FSA lets Connaught off the hook

FSA lets Connaught off the hook


The executives at the centre of the Connaught collapse will not face action by the FSA, according to a report in The Times. 

The regulator said: “The FSA investigated various circumstances surrounding the collapse of the company but has not found sufficient evidence to take action against any director or senior manager of Connaught.”

Yet The Times suggested that “The FSA’s decision to close the case is unlikely to quell questions about the conduct of senior managers in the run-up to Connaught’s collapse.”

Investigations were launched when Connaught entered administration in 2010 after it was alleged that it used accounting practices to ‘flatter’ its profits, to make it appear as though it was in a healthy financial position when, according to a former accountant, it was in fact “losing cash hand over fist”.

Concerns were also raised about alleged false statements made by senior managers or directors to the market and the selling of shares which may have contravened guidelines.
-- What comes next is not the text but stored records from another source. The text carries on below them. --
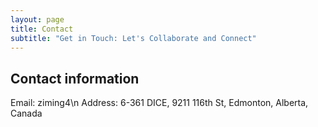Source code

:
 ```yaml
---
layout: page
title: Contact
subtitle: "Get in Touch: Let's Collaborate and Connect"
---
```


## Contact information
Email: ziming4\n
Address: 6-361 DICE, 9211 116th St, Edmonton, Alberta, Canada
The Times stated that the investigation focused upon the company’s founder, Mark Tincknell and former chief executive, Mark Davies.

The regulator, however, found no evidence of this.

In September 2010 shares were suspended and KPMG was appointed; This Is Money further reported that administrator David Costley-Wood had found 50,000 unpaid invoices in boxes at Connaught’s Leeds office. 

It was also confirmed that, during the administration, 1,400 jobs were lost and unsecured creditors were owed £40 million at the time of the firm’s collapse.

Though at Connaught’s peak in 2009 its turnover was £659.6 million, the value of its shares fell by 95 per cent between June and September 2010 following a profit warning.